Someone and Anyone

Currently, I’m reading John Derbyshire’s Prime Obsession. In this book, Derbyshire makes a very good effort to explain about the distribution of prime numbers and the Reimann Hypothesis in the layman’s language. Mathematics has been treated rather loosely at several places in the book, but you can forgive Derbyshire that. He has, in fact, tried to make mathematical concepts less mathematical and more intuitive in his book. The subject of the book is not central to the subject of this series of articles, though. In the next few articles, I am going to try and explain the concepts of convergence and divergence as simply as I can, using some examples from Derbyshire’s book. In this article, I’ll be talking about the concept of convergence.

Consider a finite series. For ex. 1 + 1/2 + 1/4 + 1/8. This series (essentially a sum) can be calculated precisely, because the number of terms in it is finite. The sum, in fact, is equal to 15/8 or 1.875. Any such finite series can be equated to a known quantity. However, when a series is infinite, i.e. it has infinitely many terms, precisely computing the sum is not possible — the series computed up to any large N can always be bettered by adding the (N+1)th term.
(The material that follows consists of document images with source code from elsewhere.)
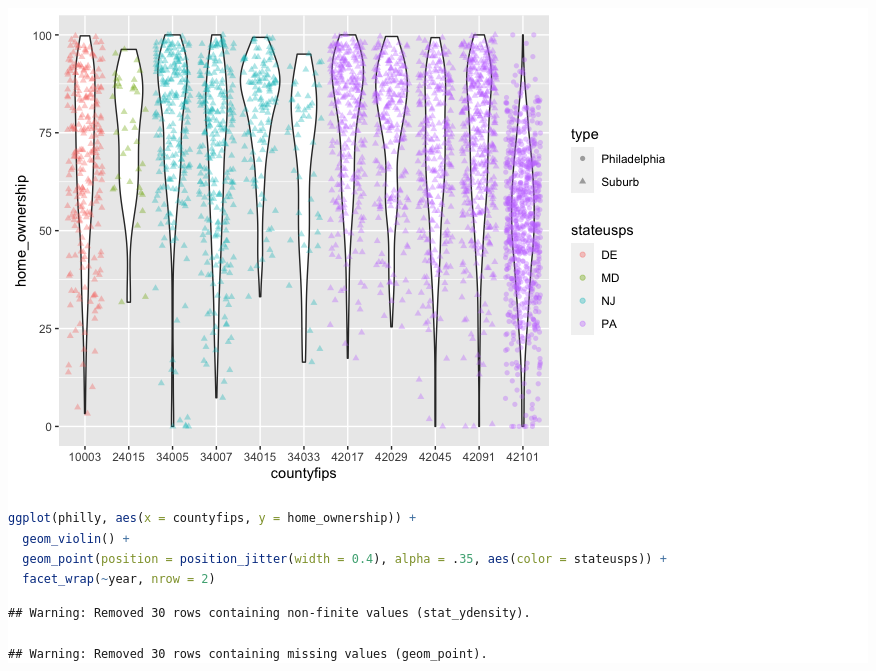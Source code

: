 ![](eda-philly_files/figure-gfm/unnamed-chunk-7-3.png)

``` r
ggplot(philly, aes(x = countyfips, y = home_ownership)) +
  geom_violin() +
  geom_point(position = position_jitter(width = 0.4), alpha = .35, aes(color = stateusps)) +
  facet_wrap(~year, nrow = 2)
```

    ## Warning: Removed 30 rows containing non-finite values (stat_ydensity).
    
    ## Warning: Removed 30 rows containing missing values (geom_point).
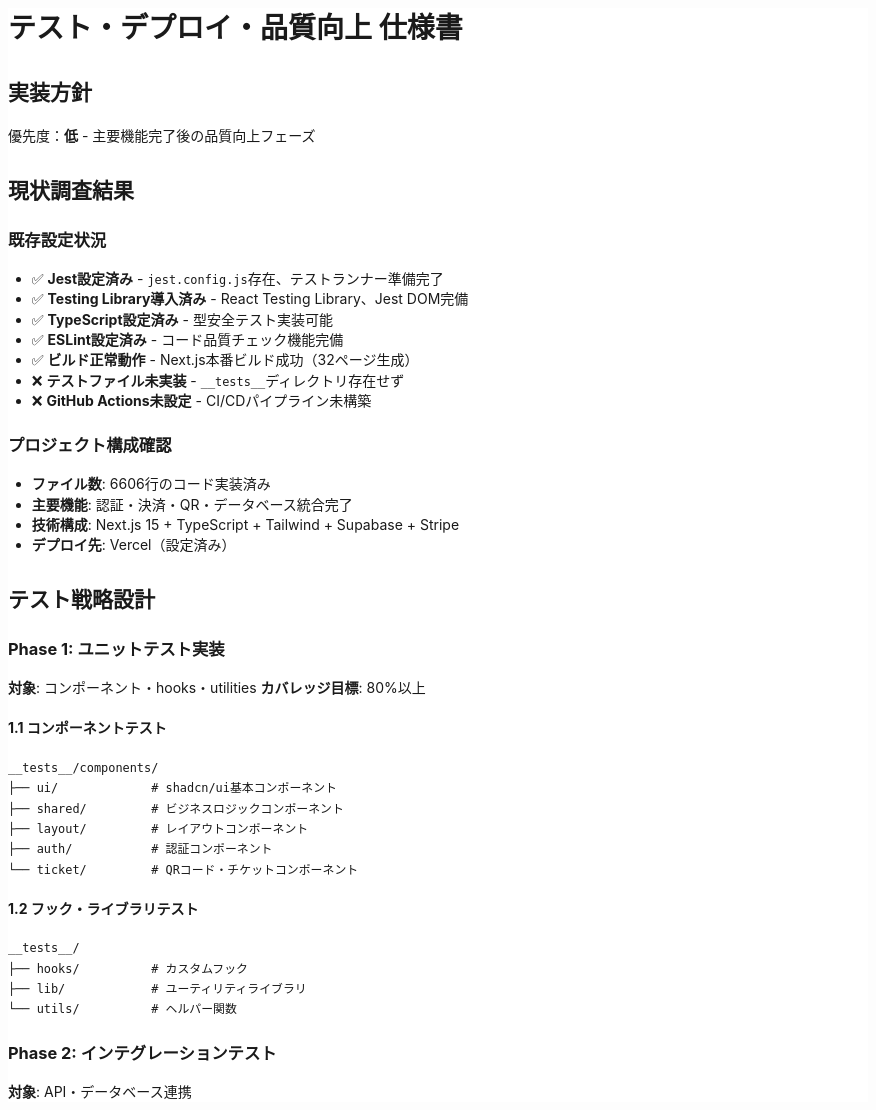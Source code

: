 # テスト・デプロイ・品質向上 仕様書

## 実装方針
優先度：**低** - 主要機能完了後の品質向上フェーズ

## 現状調査結果

### 既存設定状況
- ✅ **Jest設定済み** - `jest.config.js`存在、テストランナー準備完了
- ✅ **Testing Library導入済み** - React Testing Library、Jest DOM完備
- ✅ **TypeScript設定済み** - 型安全テスト実装可能
- ✅ **ESLint設定済み** - コード品質チェック機能完備
- ✅ **ビルド正常動作** - Next.js本番ビルド成功（32ページ生成）
- ❌ **テストファイル未実装** - `__tests__`ディレクトリ存在せず
- ❌ **GitHub Actions未設定** - CI/CDパイプライン未構築

### プロジェクト構成確認
- **ファイル数**: 6606行のコード実装済み
- **主要機能**: 認証・決済・QR・データベース統合完了
- **技術構成**: Next.js 15 + TypeScript + Tailwind + Supabase + Stripe
- **デプロイ先**: Vercel（設定済み）

## テスト戦略設計

### Phase 1: ユニットテスト実装
**対象**: コンポーネント・hooks・utilities
**カバレッジ目標**: 80%以上

#### 1.1 コンポーネントテスト
```
__tests__/components/
├── ui/             # shadcn/ui基本コンポーネント
├── shared/         # ビジネスロジックコンポーネント
├── layout/         # レイアウトコンポーネント
├── auth/           # 認証コンポーネント
└── ticket/         # QRコード・チケットコンポーネント
```

#### 1.2 フック・ライブラリテスト
```
__tests__/
├── hooks/          # カスタムフック
├── lib/            # ユーティリティライブラリ
└── utils/          # ヘルパー関数
```

### Phase 2: インテグレーションテスト
**対象**: API・データベース連携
In other words, it is not possible to equate the sum of an infinite series to a known quantity. So, the question is: can it be “approximated” at least? In other words, does it exhibit limiting behaviour towards some quantity? To put it in yet another way, does it tend toward some quantity? The answer is: Yes, sometimes. (At other times, you cannot zero in on a quantity for an infinite series at all. More on that in a later post.)

Consider the following infinite series now: 1 + 1/2 + 1/4 + 1/8 + 1/16 + …. Both, the finite series we saw earlier and this infinite series, have the same pattern of occurrence of terms (or progression). They are both geometric series, with 1 as the first term and 1/2 as the common ratio. Yet, these two series are entirely different in nature.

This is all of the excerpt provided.